-- Source material follows --

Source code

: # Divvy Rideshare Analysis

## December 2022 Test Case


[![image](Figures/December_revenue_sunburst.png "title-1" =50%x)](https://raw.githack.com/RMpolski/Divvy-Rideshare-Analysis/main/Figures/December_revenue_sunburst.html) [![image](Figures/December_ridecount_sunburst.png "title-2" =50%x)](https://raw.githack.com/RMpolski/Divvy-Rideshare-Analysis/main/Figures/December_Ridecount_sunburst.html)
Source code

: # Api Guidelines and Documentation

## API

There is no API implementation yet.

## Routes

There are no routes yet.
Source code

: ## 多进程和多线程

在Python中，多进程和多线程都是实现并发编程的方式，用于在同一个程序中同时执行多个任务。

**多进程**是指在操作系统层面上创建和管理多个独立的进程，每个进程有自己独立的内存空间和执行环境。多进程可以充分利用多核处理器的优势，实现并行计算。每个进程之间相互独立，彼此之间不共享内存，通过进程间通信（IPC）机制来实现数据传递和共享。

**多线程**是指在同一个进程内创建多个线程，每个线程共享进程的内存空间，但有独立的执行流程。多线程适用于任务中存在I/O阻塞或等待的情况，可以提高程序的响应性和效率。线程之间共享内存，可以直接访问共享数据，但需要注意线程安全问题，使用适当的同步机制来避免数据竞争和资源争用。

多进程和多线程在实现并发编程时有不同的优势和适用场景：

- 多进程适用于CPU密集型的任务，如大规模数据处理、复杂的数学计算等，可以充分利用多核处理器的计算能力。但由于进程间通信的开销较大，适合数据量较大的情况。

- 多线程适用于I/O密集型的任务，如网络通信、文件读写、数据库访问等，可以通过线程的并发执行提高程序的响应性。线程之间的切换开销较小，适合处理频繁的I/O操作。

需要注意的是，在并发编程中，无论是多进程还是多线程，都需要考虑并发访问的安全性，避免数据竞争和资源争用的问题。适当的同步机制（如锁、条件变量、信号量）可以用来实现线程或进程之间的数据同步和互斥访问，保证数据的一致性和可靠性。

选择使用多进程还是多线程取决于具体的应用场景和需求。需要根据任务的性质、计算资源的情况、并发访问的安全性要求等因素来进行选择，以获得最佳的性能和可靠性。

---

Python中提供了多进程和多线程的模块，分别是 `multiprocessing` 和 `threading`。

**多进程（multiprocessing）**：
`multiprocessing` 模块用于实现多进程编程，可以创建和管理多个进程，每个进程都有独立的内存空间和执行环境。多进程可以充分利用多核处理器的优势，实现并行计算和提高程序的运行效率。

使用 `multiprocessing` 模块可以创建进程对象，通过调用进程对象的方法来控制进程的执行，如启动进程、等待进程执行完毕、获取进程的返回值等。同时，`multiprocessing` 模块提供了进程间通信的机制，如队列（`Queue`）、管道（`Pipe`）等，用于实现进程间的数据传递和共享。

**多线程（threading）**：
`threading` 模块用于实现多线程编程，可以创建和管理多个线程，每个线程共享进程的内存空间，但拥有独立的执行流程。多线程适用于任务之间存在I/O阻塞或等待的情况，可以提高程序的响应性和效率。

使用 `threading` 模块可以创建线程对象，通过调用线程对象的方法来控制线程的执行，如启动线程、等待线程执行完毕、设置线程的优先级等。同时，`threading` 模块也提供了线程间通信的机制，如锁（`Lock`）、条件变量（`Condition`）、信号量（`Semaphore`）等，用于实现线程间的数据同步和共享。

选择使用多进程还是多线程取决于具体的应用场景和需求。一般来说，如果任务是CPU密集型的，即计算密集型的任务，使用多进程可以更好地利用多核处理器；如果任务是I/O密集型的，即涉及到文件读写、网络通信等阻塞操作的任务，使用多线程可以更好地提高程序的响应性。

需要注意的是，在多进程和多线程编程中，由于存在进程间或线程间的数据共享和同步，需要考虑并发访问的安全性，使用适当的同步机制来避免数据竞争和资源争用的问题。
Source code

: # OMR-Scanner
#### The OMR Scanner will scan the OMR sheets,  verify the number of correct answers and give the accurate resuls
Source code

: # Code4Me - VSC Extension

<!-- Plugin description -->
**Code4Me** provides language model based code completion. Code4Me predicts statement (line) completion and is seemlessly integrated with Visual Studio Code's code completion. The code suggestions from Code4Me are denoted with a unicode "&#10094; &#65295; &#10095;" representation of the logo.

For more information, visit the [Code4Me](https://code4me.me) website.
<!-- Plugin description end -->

-- Source material concluded --

Work required. Each line of the listing that includes the word "条件变量" should be copied out.

Output of the task.
需要注意的是，在并发编程中，无论是多进程还是多线程，都需要考虑并发访问的安全性，避免数据竞争和资源争用的问题。适当的同步机制（如锁、条件变量、信号量）可以用来实现线程或进程之间的数据同步和互斥访问，保证数据的一致性和可靠性。
使用 `threading` 模块可以创建线程对象，通过调用线程对象的方法来控制线程的执行，如启动线程、等待线程执行完毕、设置线程的优先级等。同时，`threading` 模块也提供了线程间通信的机制，如锁（`Lock`）、条件变量（`Condition`）、信号量（`Semaphore`）等，用于实现线程间的数据同步和共享。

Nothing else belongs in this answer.